*** Data to use ***

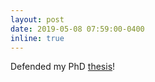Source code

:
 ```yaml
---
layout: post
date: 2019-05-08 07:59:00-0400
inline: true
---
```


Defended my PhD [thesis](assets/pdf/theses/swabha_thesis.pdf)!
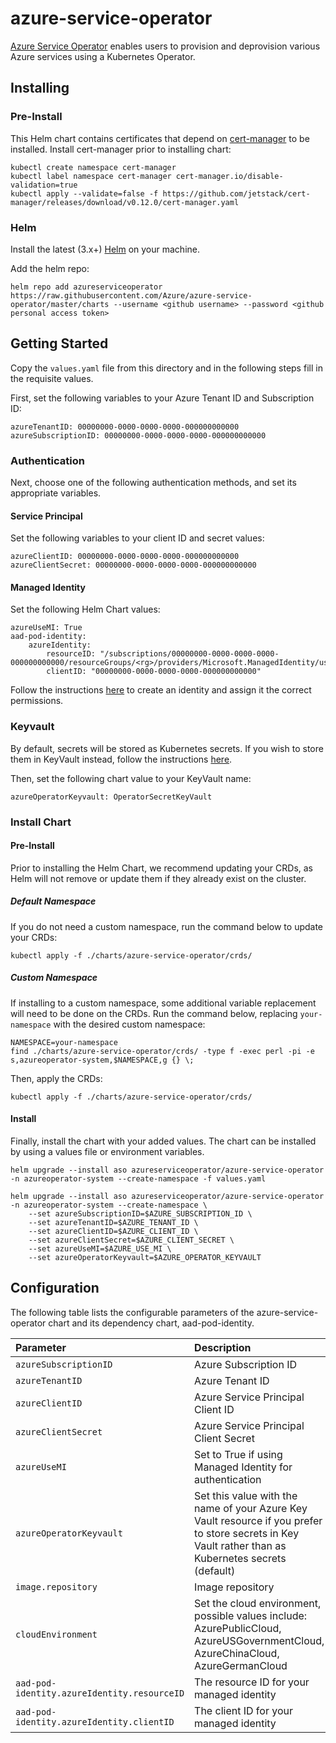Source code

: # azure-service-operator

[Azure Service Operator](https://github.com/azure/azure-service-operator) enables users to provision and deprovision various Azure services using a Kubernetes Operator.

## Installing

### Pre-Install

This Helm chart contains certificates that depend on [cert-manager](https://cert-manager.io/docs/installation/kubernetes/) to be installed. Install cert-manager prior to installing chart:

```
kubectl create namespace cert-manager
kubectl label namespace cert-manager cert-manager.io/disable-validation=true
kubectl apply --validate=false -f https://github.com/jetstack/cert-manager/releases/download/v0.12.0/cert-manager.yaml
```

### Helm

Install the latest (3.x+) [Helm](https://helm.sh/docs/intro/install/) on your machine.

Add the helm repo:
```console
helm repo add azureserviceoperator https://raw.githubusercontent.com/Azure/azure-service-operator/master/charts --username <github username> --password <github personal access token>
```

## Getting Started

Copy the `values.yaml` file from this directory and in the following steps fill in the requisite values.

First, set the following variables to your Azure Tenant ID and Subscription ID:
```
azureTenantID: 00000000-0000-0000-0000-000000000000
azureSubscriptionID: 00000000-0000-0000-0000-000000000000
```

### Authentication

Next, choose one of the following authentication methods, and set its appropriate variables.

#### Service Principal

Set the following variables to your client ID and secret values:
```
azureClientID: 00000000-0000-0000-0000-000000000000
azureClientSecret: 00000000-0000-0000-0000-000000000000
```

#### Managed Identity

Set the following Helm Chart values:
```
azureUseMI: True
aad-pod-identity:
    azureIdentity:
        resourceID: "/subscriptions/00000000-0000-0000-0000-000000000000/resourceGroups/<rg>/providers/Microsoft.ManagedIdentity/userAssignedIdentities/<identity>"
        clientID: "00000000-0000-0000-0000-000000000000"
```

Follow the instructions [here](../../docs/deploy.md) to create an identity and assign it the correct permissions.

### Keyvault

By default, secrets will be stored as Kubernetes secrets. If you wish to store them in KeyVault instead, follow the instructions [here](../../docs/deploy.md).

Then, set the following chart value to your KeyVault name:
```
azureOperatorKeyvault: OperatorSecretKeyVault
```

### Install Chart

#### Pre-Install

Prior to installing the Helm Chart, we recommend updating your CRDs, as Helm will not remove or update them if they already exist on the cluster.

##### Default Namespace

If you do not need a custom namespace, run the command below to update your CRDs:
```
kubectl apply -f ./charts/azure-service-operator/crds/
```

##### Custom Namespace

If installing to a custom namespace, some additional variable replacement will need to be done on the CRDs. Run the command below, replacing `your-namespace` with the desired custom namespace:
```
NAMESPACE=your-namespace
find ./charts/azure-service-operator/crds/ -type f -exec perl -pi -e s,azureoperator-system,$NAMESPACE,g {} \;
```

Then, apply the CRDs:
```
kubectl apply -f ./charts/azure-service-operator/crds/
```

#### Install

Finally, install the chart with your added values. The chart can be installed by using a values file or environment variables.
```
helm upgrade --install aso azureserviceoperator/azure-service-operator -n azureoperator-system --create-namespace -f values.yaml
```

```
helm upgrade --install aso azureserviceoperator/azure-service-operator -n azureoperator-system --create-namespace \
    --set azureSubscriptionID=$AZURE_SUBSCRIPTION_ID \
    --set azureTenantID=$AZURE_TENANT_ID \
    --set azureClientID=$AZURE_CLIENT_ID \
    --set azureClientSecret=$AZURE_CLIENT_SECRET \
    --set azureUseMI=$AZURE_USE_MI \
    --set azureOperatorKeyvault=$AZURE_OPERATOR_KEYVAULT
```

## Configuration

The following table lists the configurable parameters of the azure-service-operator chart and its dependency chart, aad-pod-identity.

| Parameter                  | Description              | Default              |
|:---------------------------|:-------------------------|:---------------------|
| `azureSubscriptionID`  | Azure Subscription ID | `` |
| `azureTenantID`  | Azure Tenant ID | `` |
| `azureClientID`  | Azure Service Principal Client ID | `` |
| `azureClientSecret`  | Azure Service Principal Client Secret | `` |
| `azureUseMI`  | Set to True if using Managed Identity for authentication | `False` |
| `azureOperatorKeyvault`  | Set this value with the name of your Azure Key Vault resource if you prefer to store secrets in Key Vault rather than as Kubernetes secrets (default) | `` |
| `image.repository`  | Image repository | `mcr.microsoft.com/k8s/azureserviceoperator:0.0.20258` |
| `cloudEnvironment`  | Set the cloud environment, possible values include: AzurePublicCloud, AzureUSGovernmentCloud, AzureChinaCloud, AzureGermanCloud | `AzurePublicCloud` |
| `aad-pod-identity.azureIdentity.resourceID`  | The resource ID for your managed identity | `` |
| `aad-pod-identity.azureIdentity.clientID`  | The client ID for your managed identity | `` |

***
*** Data to use ***

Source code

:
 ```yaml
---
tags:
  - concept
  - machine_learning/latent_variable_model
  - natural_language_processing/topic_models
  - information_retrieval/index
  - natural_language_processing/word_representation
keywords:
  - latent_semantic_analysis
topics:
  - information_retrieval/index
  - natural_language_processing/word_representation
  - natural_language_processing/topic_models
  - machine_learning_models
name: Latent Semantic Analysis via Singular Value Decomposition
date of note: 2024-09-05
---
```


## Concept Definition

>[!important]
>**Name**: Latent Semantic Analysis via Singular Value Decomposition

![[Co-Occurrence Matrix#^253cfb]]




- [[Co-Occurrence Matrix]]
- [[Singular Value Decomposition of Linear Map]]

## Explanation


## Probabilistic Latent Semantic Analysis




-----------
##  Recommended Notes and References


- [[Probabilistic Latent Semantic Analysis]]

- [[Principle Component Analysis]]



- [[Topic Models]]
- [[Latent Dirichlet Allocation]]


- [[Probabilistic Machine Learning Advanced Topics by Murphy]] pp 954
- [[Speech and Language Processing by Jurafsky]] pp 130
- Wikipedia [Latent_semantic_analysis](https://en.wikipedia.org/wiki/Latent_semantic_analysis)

***
*** Data to use ***

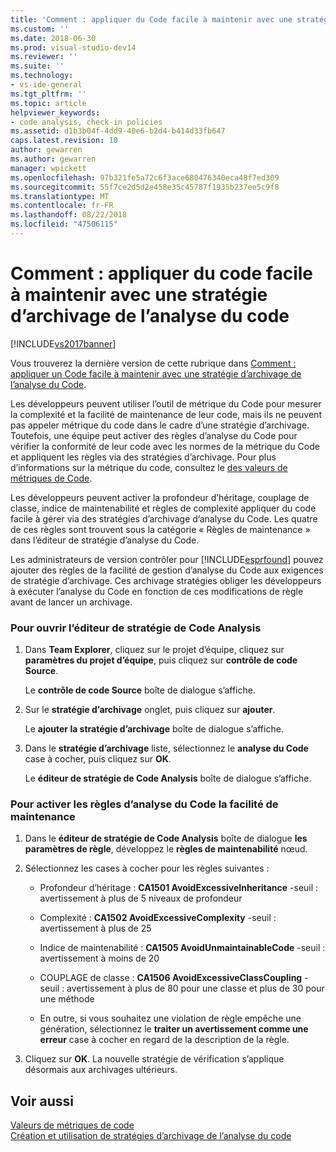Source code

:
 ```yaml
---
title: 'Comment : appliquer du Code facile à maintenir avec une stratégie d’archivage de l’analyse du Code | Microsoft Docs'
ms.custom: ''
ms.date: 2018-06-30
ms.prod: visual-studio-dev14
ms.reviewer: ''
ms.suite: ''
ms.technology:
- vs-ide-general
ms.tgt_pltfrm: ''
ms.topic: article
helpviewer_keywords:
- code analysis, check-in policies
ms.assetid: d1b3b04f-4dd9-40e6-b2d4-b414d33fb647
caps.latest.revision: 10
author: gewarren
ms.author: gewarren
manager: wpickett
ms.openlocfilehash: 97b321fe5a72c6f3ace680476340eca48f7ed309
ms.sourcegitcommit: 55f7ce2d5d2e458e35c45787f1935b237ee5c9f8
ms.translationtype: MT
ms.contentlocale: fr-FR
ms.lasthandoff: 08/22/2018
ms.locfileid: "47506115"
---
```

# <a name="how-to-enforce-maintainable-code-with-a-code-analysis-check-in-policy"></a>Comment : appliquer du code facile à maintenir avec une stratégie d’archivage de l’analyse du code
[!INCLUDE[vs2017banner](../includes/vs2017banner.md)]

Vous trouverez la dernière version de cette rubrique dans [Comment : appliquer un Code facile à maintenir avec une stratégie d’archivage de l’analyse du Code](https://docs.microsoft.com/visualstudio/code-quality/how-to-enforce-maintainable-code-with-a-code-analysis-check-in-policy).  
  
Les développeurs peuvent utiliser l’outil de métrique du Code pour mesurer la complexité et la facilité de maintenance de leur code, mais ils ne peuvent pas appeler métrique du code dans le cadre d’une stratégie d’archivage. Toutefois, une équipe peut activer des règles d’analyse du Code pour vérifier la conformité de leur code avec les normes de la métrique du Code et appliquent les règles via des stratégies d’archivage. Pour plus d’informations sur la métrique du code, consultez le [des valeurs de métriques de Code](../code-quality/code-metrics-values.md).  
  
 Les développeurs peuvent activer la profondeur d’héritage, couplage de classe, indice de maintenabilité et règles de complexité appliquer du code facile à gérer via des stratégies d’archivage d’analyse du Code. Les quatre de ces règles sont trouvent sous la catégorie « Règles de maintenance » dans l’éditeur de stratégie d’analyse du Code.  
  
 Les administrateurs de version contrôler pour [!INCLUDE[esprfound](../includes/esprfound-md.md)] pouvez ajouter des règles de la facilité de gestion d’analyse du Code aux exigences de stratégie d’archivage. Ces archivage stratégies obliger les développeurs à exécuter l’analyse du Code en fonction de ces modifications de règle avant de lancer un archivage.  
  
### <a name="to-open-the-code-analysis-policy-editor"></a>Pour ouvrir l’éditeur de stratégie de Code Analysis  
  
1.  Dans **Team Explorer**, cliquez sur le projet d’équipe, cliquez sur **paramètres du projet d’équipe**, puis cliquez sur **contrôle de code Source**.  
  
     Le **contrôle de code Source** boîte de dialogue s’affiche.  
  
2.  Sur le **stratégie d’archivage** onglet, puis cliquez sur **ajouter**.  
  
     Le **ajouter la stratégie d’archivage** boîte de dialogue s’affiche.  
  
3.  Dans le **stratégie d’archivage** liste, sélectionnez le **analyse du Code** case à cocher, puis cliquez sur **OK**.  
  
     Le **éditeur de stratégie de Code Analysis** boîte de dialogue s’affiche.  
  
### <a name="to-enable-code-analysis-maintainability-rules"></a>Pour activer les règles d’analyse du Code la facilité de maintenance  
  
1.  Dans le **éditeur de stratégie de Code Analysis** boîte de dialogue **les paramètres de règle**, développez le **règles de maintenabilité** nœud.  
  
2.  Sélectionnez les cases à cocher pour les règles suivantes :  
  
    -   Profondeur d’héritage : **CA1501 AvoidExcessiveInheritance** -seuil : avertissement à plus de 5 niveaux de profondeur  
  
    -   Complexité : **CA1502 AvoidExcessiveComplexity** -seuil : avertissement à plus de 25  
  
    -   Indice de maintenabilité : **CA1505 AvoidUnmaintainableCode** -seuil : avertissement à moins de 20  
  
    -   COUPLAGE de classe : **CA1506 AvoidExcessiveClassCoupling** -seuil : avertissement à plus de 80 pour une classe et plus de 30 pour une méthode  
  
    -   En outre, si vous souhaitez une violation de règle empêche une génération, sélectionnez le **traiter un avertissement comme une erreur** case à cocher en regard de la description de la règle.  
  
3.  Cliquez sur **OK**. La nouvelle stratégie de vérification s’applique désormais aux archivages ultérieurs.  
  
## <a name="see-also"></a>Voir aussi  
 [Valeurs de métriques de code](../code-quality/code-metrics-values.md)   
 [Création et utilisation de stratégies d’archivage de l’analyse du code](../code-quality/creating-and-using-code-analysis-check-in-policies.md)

***

• _Required work_:
Set down, exactly as they appear above, all lines from the one that has "## Getting Started" down to the one that has "#### Pre-Install", including those two and no others.

• _Result_:
## Getting Started

Copy the `values.yaml` file from this directory and in the following steps fill in the requisite values.

First, set the following variables to your Azure Tenant ID and Subscription ID:
```
azureTenantID: 00000000-0000-0000-0000-000000000000
azureSubscriptionID: 00000000-0000-0000-0000-000000000000
```

### Authentication

Next, choose one of the following authentication methods, and set its appropriate variables.

#### Service Principal

Set the following variables to your client ID and secret values:
```
azureClientID: 00000000-0000-0000-0000-000000000000
azureClientSecret: 00000000-0000-0000-0000-000000000000
```

#### Managed Identity

Set the following Helm Chart values:
```
azureUseMI: True
aad-pod-identity:
    azureIdentity:
        resourceID: "/subscriptions/00000000-0000-0000-0000-000000000000/resourceGroups/<rg>/providers/Microsoft.ManagedIdentity/userAssignedIdentities/<identity>"
        clientID: "00000000-0000-0000-0000-000000000000"
```

Follow the instructions [here](../../docs/deploy.md) to create an identity and assign it the correct permissions.

### Keyvault

By default, secrets will be stored as Kubernetes secrets. If you wish to store them in KeyVault instead, follow the instructions [here](../../docs/deploy.md).

Then, set the following chart value to your KeyVault name:
```
azureOperatorKeyvault: OperatorSecretKeyVault
```

### Install Chart

#### Pre-Install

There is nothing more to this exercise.